Observing The NFT Wars
The first post of the year is about … sigh … NFTs.
The first post of the year is about … sigh … NFTs.
I have no interest in NFTs* or the outrage surrounding them, but I feel like I need to write a post about NFTs anyway. Everyone else is talking about it**, and it’s a rare blog topic I haven’t written about. But I’m approaching it like a homework assignment.
It all started barely a month ago with the Ubisoft Quartz trailer. Has it only been a month? It seems like we’ve been talking about NFTs in gaming for years, but that trailer is indeed dated December 7th.
Come to think of it, NFTs were a hot topic all last year, but it was mainly in the context of the art world.
But now, as we begin 2022, Square Enix’s president launched another firebombing campaign on this Dresden of discussions by declaring they want to make blockchain-based “play to earn” games.
That’s what really pushed me over the edge into investing effort into a blog post.
{{< tweet user=“endgameviable” id=“1477764325221842947” >}}
That, and … well, it might be hyperbole to say that the gaming community is getting hysterical about this, but that’s how it looks to me.
Personally, I’m against hysteria. I’m planting my flag on the side of non-hysteria.

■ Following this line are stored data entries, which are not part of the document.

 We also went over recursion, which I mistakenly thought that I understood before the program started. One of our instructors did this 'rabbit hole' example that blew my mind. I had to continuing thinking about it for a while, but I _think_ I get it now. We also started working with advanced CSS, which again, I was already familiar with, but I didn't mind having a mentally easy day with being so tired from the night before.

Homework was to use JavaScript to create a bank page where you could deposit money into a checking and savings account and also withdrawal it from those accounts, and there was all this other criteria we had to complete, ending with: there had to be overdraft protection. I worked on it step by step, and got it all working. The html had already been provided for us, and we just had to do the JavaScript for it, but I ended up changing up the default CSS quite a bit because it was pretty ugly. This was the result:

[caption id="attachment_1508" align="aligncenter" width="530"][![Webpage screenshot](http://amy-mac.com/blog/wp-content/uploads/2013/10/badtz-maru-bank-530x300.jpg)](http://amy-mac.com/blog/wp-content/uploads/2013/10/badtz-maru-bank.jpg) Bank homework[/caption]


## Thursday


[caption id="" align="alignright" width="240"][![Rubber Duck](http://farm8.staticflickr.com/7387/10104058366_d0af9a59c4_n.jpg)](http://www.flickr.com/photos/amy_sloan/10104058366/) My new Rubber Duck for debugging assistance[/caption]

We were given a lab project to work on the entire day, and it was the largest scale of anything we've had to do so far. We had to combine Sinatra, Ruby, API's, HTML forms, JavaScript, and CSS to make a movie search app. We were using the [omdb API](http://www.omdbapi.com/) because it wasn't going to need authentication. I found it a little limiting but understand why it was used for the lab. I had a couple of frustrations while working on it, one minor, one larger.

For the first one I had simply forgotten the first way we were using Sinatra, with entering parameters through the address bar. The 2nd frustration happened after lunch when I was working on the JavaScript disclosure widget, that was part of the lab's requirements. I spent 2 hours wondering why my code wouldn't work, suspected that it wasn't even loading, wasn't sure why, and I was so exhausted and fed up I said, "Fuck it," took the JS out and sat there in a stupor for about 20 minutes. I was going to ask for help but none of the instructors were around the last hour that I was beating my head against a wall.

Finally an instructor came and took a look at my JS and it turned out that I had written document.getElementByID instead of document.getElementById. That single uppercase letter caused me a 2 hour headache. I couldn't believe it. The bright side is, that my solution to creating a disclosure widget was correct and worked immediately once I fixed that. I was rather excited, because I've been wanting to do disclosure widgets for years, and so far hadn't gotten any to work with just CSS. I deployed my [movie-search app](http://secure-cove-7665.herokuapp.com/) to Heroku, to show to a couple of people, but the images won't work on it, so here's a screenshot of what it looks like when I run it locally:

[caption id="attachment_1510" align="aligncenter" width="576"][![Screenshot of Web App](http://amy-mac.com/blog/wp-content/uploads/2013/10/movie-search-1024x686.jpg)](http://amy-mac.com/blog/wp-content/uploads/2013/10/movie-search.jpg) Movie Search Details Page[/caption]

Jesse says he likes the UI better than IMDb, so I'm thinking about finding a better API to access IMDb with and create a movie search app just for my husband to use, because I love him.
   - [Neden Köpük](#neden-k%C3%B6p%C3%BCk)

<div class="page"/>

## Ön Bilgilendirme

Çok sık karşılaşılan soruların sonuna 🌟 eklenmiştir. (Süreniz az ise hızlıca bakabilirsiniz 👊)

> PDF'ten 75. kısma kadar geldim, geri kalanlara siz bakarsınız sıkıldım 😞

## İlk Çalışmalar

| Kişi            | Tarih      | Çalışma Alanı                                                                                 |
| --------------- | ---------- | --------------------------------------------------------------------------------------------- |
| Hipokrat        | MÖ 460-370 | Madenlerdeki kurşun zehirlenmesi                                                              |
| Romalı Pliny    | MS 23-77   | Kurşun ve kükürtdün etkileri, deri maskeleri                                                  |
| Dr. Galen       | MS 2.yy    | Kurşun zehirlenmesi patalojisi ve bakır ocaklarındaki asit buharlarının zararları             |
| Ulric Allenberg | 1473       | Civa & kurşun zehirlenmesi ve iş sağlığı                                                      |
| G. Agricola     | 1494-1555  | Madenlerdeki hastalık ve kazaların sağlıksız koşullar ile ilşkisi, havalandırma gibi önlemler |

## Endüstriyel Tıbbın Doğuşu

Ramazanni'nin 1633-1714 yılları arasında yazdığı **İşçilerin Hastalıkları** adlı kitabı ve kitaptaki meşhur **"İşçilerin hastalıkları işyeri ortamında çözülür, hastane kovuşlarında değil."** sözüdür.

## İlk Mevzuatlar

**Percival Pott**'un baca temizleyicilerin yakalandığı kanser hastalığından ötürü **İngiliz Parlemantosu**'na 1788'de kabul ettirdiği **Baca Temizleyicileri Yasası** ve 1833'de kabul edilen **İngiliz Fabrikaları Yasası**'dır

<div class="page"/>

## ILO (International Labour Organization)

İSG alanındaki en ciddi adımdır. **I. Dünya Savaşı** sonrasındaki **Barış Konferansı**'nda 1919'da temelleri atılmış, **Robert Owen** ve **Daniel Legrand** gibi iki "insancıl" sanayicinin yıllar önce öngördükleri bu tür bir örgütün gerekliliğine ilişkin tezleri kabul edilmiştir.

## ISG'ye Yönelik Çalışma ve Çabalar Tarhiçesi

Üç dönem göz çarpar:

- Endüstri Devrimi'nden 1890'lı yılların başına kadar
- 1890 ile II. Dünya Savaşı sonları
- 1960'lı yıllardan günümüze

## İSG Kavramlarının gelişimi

My general feeling on NFTs, as of this moment, goes something like this: a) I don’t really care, because I won’t be buying any NFTs (except maybe for educational purposes), b) I don’t really care if other people waste their money on NFTs, c) I know one artist who wants the money that NFTs might bring to their career in the gaming industry, so I hope it works out for them, and d) I can’t discern how NFTs might significantly change the existing direction of gaming in any way. NFTs strike me as the next logical evolution of a factory entertainment industry that has been becoming bigger and more corporate and more dependent on revenue for decades.
Why So Serious?
Just to be clear, I don’t want NFTs in my games. I recommend everyone avoid NFTs, the same way I would recommend avoiding risky behavior like, you know, hitting yourself in the eyeball with a hammer.
I should also mention that I don’t want cosmetic cash shops in my games. I don’t want to log in and see a gigantic splash screen of extra skins and emotes I should buy with gems and bits and bobs, while the “play game” button remains a teeny tiny afterthought down in a hidden corner. But that ship sailed a long time ago.
I’m not an expert in NFTs, but based on what I’ve read so far, when you put it in terms of its impact on gameplay functionality, I don’t see much difference between the introduction of NFTs and the introduction of cash shops, so I’m struggling to understand why everyone around me is suddenly alarmed about something that I perceived to have happened a long time ago.
Maybe the thinking is that we didn’t push back enough against cash shops, so now we really need to push back against NFTs? I guess that makes sense, but it seems overly optimistic.
A Rapidly-Evolving Conversation
One of the reasons I don’t particularly want to get involved in this NFT discussion is that it’s evolving so rapidly that I can barely keep up with what anyone is talking about anymore.
We were talking about NFTs and Ubisoft Quartz. But now, thanks to Square Enix, we’re suddenly debating the relative merits of “Play to Earn,” which doesn’t even have a Wikipedia entry yet.
It’s supposed to be the same discussion, but on the surface, those two subjects don’t sound remotely related (to me). One, I think, is about collecting collectibles, the other is about selling player-created content. But they’re both tangentially related to “blockchains,” the foundational technology around which all of this crypto and NFT hubbub revolves.
I take this rapid conversational movement as a sign that the discussion has already devolved to the point of conflating disparate topics together into one mass glob of emotional outrage with the trigger word “NFT” attached to it. It’s already become too much work for me to try to separate it all out into individual topics to analyze.
More importantly, it’s become too much work to try to convince anyone else that it’s more complicated than just “yes to NFTs” or “no to NFTs.” As of now I view “NFTs” as a very big topic composed of a lot of smaller sub-topics that I may or may not have differing opinions about. Same as pretty much every other societal issue in the entire world.
Pulling the Ripcord
I had thought to go on into a deeper discussion of my research into the pros and cons of NFTs and blockchains in a neutral and informative manner, but it’s been several days now and I kind of don’t care anymore. Everybody’s just going to fight about it and yell past each other anyway, so why bother? :)
My basic point at the end of it all is something like: NFTs aren’t great, but I’m not yet convinced it deserves the level of righteous fury on display lately. Just … don’t buy them. But if you do buy them, congratulations, you’re probably more affluent than the majority of the planet. You should be proud.
* Normally I would write something like “NFT (Non-Fungible Token)” but the words “non-fungible token” don’t add any additional meaning to the letters “NFT.”
** I couldn’t find another link for “it.”
Image: Sugar cane fields in El Salvador. It might have made more sense if I hadn’t deleted some two thousand words from this, the fourth major revision of the post.